(Entries shown)
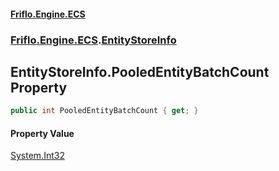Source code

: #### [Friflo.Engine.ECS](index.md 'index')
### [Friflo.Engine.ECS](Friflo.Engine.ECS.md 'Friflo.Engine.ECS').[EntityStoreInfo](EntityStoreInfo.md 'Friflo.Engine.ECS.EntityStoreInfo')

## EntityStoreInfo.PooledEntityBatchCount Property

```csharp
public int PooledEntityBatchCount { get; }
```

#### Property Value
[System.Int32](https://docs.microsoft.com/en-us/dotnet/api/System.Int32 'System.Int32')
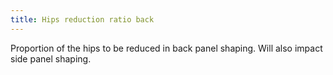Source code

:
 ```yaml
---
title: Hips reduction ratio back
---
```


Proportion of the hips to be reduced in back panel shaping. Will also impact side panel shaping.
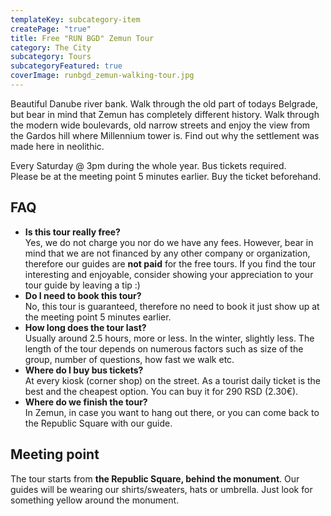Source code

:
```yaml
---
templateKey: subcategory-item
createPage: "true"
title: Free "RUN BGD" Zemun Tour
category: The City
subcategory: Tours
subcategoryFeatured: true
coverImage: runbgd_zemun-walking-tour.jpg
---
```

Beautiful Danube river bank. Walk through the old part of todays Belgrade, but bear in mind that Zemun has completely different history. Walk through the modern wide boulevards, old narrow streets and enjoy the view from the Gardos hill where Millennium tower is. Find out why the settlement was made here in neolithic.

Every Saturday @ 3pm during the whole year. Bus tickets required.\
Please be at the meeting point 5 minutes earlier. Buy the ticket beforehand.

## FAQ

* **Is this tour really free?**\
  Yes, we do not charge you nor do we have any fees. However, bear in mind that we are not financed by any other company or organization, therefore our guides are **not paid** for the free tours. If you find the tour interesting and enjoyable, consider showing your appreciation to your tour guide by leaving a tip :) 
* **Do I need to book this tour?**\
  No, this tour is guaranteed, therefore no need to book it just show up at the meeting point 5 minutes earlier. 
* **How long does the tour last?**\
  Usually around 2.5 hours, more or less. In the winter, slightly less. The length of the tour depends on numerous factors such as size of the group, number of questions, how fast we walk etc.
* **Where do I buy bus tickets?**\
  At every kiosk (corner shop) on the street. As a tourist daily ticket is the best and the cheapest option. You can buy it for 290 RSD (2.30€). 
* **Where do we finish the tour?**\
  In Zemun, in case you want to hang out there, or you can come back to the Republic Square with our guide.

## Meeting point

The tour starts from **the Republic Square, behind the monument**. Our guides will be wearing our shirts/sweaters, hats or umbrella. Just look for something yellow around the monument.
(End Entries shown)
▸ **Exercise requirements**: Only lines with the word "earlier" belong in the answer; copy each of them from the material above.

▸ **Your response**:
Please be at the meeting point 5 minutes earlier. Buy the ticket beforehand.
  No, this tour is guaranteed, therefore no need to book it just show up at the meeting point 5 minutes earlier. 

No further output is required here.